Section 79 is the Income Tax Act's anti-abuse provision designed to prevent profitable companies from acquiring loss-making entities purely to use their tax losses. For founders raising funding, companies undergoing M&A, and businesses restructuring ownership, Section 79 can silently destroy years of accumulated losses with a single shareholding change. Understanding the 51% rule, the exceptions, and the depreciation safety net is essential for any corporate tax strategy.
For companies managing income tax return filing, Section 79 compliance directly impacts Schedule CFL and the tax audit report (Clause 32(b)).

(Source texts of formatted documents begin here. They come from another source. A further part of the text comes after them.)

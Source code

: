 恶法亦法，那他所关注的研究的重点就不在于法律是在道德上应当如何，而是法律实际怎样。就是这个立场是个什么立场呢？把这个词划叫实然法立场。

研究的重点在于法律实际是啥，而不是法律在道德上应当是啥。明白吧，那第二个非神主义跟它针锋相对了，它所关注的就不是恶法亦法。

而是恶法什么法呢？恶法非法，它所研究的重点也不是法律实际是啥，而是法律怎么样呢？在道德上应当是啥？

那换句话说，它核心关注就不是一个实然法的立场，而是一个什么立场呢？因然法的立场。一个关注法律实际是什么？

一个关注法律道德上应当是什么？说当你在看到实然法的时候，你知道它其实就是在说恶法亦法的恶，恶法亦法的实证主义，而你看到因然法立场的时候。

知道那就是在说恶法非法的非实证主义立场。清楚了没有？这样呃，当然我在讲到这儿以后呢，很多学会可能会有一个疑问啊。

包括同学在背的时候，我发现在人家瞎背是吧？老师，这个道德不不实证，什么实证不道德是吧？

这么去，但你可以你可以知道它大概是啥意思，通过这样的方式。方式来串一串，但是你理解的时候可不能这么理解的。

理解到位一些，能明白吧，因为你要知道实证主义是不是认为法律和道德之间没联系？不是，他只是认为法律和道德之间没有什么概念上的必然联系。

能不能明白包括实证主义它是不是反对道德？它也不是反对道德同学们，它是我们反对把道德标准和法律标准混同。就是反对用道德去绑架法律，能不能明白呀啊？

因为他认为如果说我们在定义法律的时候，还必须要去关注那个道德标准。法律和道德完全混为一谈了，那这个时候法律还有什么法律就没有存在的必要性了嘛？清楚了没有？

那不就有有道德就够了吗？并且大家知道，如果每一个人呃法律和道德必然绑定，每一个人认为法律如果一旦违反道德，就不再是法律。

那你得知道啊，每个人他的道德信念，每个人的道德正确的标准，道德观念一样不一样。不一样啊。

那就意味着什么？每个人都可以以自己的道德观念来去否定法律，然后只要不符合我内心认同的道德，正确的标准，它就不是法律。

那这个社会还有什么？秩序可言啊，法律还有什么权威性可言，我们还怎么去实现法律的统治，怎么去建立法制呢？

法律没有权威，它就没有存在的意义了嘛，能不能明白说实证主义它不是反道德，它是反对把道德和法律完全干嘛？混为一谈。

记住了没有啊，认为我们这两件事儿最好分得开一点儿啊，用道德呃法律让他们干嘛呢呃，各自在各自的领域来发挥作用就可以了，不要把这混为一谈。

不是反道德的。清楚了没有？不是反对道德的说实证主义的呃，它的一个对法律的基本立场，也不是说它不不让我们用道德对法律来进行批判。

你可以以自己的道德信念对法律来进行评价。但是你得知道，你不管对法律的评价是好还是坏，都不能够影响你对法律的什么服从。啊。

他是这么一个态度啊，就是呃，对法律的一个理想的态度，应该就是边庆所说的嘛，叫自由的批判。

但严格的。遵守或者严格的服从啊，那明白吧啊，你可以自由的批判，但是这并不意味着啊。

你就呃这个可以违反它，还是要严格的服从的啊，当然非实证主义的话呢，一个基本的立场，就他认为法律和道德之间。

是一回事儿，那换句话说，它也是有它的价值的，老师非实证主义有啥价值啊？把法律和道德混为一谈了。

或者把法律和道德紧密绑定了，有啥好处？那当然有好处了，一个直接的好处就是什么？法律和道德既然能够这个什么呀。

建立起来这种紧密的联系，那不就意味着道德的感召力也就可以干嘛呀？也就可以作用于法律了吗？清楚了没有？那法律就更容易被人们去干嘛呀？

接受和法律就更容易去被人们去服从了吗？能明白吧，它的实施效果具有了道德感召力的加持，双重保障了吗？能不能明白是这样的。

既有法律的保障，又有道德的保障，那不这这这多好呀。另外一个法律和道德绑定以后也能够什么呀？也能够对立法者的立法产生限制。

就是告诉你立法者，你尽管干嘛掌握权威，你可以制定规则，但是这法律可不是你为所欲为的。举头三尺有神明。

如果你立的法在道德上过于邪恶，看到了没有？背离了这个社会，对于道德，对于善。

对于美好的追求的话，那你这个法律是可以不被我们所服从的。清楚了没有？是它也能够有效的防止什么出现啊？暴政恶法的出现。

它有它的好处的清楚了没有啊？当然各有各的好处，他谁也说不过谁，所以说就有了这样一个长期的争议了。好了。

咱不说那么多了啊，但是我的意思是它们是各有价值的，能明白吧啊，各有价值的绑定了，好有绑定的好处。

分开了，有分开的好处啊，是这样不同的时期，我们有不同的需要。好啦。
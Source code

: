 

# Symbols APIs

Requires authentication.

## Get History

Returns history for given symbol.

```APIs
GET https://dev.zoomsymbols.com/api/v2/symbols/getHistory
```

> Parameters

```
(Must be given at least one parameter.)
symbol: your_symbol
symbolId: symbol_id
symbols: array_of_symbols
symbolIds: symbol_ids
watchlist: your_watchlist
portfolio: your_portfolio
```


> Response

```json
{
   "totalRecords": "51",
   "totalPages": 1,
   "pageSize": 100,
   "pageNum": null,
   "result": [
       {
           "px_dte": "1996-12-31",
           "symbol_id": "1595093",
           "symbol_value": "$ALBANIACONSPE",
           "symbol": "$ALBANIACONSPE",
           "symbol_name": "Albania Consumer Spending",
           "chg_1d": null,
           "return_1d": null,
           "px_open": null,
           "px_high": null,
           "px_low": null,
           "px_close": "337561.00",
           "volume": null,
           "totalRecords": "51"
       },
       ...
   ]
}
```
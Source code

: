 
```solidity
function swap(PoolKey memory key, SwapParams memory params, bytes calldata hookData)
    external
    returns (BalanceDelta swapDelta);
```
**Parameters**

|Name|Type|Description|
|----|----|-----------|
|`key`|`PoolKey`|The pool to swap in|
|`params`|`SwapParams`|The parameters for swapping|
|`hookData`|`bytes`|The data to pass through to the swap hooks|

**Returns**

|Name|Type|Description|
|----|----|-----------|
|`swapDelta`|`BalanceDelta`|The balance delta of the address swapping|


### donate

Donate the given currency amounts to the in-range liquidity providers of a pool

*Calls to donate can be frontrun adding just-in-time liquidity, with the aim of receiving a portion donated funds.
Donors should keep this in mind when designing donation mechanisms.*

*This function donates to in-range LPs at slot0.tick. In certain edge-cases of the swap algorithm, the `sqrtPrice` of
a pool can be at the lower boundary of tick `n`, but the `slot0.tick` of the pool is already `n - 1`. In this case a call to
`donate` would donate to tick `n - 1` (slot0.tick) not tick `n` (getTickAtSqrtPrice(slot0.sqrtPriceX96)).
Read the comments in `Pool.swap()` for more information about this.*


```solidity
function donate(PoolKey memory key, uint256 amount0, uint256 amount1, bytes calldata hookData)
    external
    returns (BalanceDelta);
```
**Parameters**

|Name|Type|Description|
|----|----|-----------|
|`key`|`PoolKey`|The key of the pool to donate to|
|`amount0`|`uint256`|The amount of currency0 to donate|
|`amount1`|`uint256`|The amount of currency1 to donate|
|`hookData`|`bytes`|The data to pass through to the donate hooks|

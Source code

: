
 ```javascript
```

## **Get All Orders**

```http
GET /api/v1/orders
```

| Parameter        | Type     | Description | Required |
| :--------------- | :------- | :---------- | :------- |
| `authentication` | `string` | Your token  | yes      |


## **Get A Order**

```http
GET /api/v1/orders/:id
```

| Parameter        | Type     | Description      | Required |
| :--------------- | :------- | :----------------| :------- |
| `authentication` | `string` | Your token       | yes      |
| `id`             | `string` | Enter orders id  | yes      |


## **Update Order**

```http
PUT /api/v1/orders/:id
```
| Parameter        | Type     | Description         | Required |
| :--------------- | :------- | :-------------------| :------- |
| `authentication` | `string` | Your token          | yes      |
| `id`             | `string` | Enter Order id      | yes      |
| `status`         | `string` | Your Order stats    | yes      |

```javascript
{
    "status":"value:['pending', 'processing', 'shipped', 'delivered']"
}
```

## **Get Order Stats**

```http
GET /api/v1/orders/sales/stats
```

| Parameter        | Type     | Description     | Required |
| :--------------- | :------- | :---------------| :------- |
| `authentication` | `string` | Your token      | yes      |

The Core Rule: 51% Voting Power Continuity
Section 79 provides that for a closely held company (a company in which the public are NOT substantially interested), no loss incurred in any prior year shall be carried forward and set off against the income of the current year unless:
On the last day of the current previous year (the year in which set-off is claimed), the shares carrying not less than 51% of the voting power are beneficially held by the same persons who held shares carrying not less than 51% of the voting power on the last day of the year in which the loss was incurred.
| Element | Requirement |
|---|---|
| Applicable to | Closely held companies only (not listed, not substantially public-held) |
| Threshold | 51% of voting power must be held by same beneficial owners |
| Comparison dates | Last day of loss year vs last day of set-off year |
| What is restricted | Carry forward and set off of business losses, speculative losses, capital losses |
| What is NOT restricted | Unabsorbed depreciation (Section 32(2)) - can be carried forward regardless |
| Trigger | Change exceeding 49% of beneficial voting power |
Professional tax planning services can model the impact of proposed shareholding changes on existing loss carry forward before any transaction is executed.
Finance Bill 2025 Amendment: Continuous Holding
The Finance Bill 2025 introduced an important clarification to Section 79:
Amendment: The 51% shareholding continuity condition must be maintained at all times after the year in which the loss was incurred - not just on the last day of the set-off year.
Before amendment: Companies could potentially restructure shareholding temporarily (break the 51% continuity) and then restore it before the last day of the set-off year. The loss carry forward might survive because the "snapshot" test on the last day was satisfied.
After amendment: If 51% continuity is broken at any point between the loss year and the set-off year, the carry forward is permanently lost - even if the shareholding is restored before the comparison date. This is a stricter, continuous holding test.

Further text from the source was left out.